Finding God in exile
Though both types of wisdom are needed to make a kingdom for God (עולם , the 146 verses of creation)—the wisdom of nature brings the world into being, the wisdom of the Divine sustains and rectifies it—these two wisdoms truly come together only in our parshah, when Joseph is able to interpret Pharaoh’s dreams. The “world” (עולם , the 146 verses) of ourparshah, Mikeitz, is a world of concealment (in Hebrew, it comes from a word meaning “concealed,” עלום ), where Pharaoh’s dreams are like a metaphor for nature, where God remains concealed. By correctly interpreting the dreams, Joseph demonstrates his special ability and the task handed down to us from him—to correctly interpret the meaning of nature so that it can be understood as a vessel for the Divine.
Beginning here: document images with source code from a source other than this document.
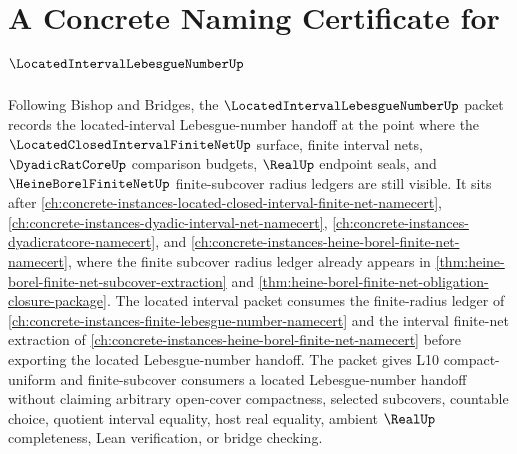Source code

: \chapter{A Concrete Naming Certificate for $\LocatedIntervalLebesgueNumberUp$}
\label{ch:concrete-instances-located-interval-lebesgue-number-namecert}

Following Bishop and Bridges, the $\LocatedIntervalLebesgueNumberUp$ packet records the located-interval Lebesgue-number handoff at the point where the $\LocatedClosedIntervalFiniteNetUp$ surface, finite interval nets, $\DyadicRatCoreUp$ comparison budgets, $\RealUp$ endpoint seals, and $\HeineBorelFiniteNetUp$ finite-subcover radius ledgers are still visible. It sits after \autoref{ch:concrete-instances-located-closed-interval-finite-net-namecert}, \autoref{ch:concrete-instances-dyadic-interval-net-namecert}, \autoref{ch:concrete-instances-dyadicratcore-namecert}, and \autoref{ch:concrete-instances-heine-borel-finite-net-namecert}, where the finite subcover radius ledger already appears in \autoref{thm:heine-borel-finite-net-subcover-extraction} and \autoref{thm:heine-borel-finite-net-obligation-closure-package}. The located interval packet consumes the finite-radius ledger of \autoref{ch:concrete-instances-finite-lebesgue-number-namecert} and the interval finite-net extraction of \autoref{ch:concrete-instances-heine-borel-finite-net-namecert} before exporting the located Lebesgue-number handoff. The packet gives L10 compact-uniform and finite-subcover consumers a located Lebesgue-number handoff without claiming arbitrary open-cover compactness, selected subcovers, countable choice, quotient interval equality, host real equality, ambient $\RealUp$ completeness, Lean verification, or bridge checking.

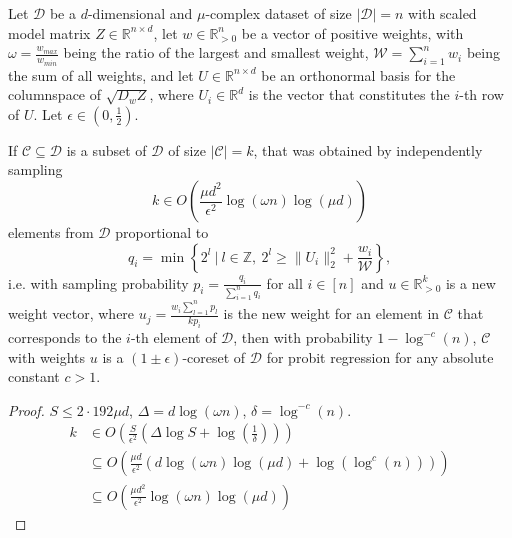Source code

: \begin{theorem}
    Let $\mathcal{D}$ be a $d$-dimensional and $\mu$-complex dataset of
    size $|\mathcal{D}|=n$ with scaled model matrix
    $Z \in \mathbb{R}^{n \times d}$, let $w \in \mathbb{R}^n_{>0}$ be
    a vector of positive weights, with
    $\omega = \frac{w_{max}}{w_{min}}$ being the ratio of the largest and
    smallest weight, $\mathcal{W} = \sum_{i=1}^n w_i$ being the
    sum of all weights, and let $U \in \mathbb{R}^{n \times d}$
    be an orthonormal basis for the columnspace of
    $\sqrt{D_wZ}$, where $U_i \in \mathbb{R}^d$ is the vector that
    constitutes the $i$-th row of $U$. Let
    $\epsilon \in (0, \frac{1}{2})$.

    If $\mathcal{C} \subseteq \mathcal{D}$ is a subset of $\mathcal{D}$
    of size $|\mathcal{C}| = k$, that was obtained by independently sampling
    \begin{equation*}
        k \in O\left(\frac{\mu d^2}{\epsilon^2} \log(\omega n) \log(\mu d)\right)
    \end{equation*}
    elements from $\mathcal{D}$ proportional to
    \begin{equation*}
        q_i = \min\left\{ 2^l\ |\ l \in \mathbb{Z},\  2^l \geq \lVert U_i \rVert_2^2 + \frac{w_i}{\mathcal{W}} \right\},
    \end{equation*}
    i.e. with sampling probability $p_i = \frac{q_i}{\sum_{i=1}^n q_i}$
    for all $i \in [n]$ and
    $u \in \mathbb{R}^k_{>0}$ is a new weight vector, where
    $u_j = \frac{w_i \sum_{l=1}^n p_l}{kp_i}$ is the new weight for
    an element in $\mathcal{C}$ that corresponds to the $i$-th element
    of $\mathcal{D}$,
    then with probability $1 - \log^{-c}(n)$, $\mathcal{C}$ with weights $u$
    is a $(1 \pm \epsilon)$-coreset of $\mathcal{D}$ for probit regression
    for any absolute constant $c > 1$.
\end{theorem}
\begin{proof}
    $S \leq 2 \cdot 192 \mu d$, $\Delta = d\log(\omega n)$, $\delta = \log^{-c}(n)$.
    \begin{align*}
        k & \in O\left( \frac{S}{\epsilon^2} \left(\Delta \log S + \log\left(\frac{1}{\delta}\right)\right)\right)                  \\
          & \subseteq O\left(\frac{\mu d}{\epsilon^2}\left(d \log(\omega n) \log(\mu d) + \log\left(\log^c(n)\right) \right)\right) \\
          & \subseteq O\left(\frac{\mu d^2}{\epsilon^2}\log(\omega n) \log(\mu d)\right)
    \end{align*}
\end{proof}
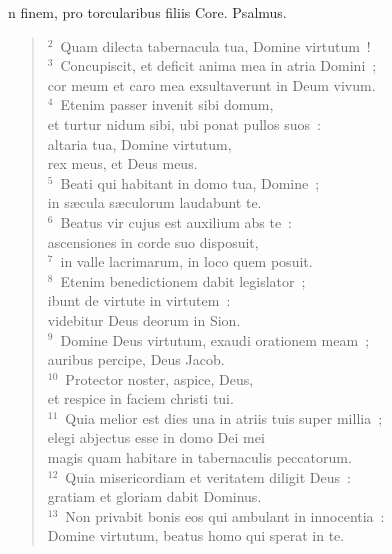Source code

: \bchapter
{}n finem, pro torcularibus filiis Core. Psalmus.
\begin{flushleft}\begin{verse}\vspace{6pt}${}^{2}$~Quam dilecta tabernacula tua, Domine virtutum~!\\
${}^{3}$~Concupiscit, et deficit anima mea in atria Domini~;\\ cor meum et caro mea exsultaverunt in Deum vivum.\\
${}^{4}$~Etenim passer invenit sibi domum,\\ et turtur nidum sibi, ubi ponat pullos suos~:\\ altaria tua, Domine virtutum,\\ rex meus, et Deus meus.\\
${}^{5}$~Beati qui habitant in domo tua, Domine~;\\ in s\ae cula s\ae culorum laudabunt te.\\
${}^{6}$~Beatus vir cujus est auxilium abs te~:\\ ascensiones in corde suo disposuit,\\
${}^{7}$~in valle lacrimarum, in loco quem posuit.\\
${}^{8}$~Etenim benedictionem dabit legislator~;\\ ibunt de virtute in virtutem~:\\ videbitur Deus deorum in Sion.\\
${}^{9}$~Domine Deus virtutum, exaudi orationem meam~;\\ auribus percipe, Deus Jacob.\\
${}^{10}$~Protector noster, aspice, Deus,\\ et respice in faciem christi tui.\\
${}^{11}$~Quia melior est dies una in atriis tuis super millia~;\\ elegi abjectus esse in domo Dei mei\\ magis quam habitare in tabernaculis peccatorum.\\
${}^{12}$~Quia misericordiam et veritatem diligit Deus~:\\ gratiam et gloriam dabit Dominus.\\
${}^{13}$~Non privabit bonis eos qui ambulant in innocentia~:\\ Domine virtutum, beatus homo qui sperat in te.\end{verse}\end{flushleft}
Indeed, Pharaoh’s dreams are also a metaphor for the state of exile; the two words “And Pharaoh was dreaming,” ופרעה חלם , have the same numerical value as the word for “exile,”גלות ! Thus, Joseph’s interpretation of Pharaoh’s dreams is symbolic of being able to find the Omnipresence of the Almighty even within the deepest state of exile. Indeed, exile is described as a state of sleep, “I am asleep [in exile]” and Kind David describes exile as a dream state: “We were [in exile] as dreamers….” Thus, whereas in Bereisheet God conceals himself in the physical world, our parshah begins with God totally concealed within the exile.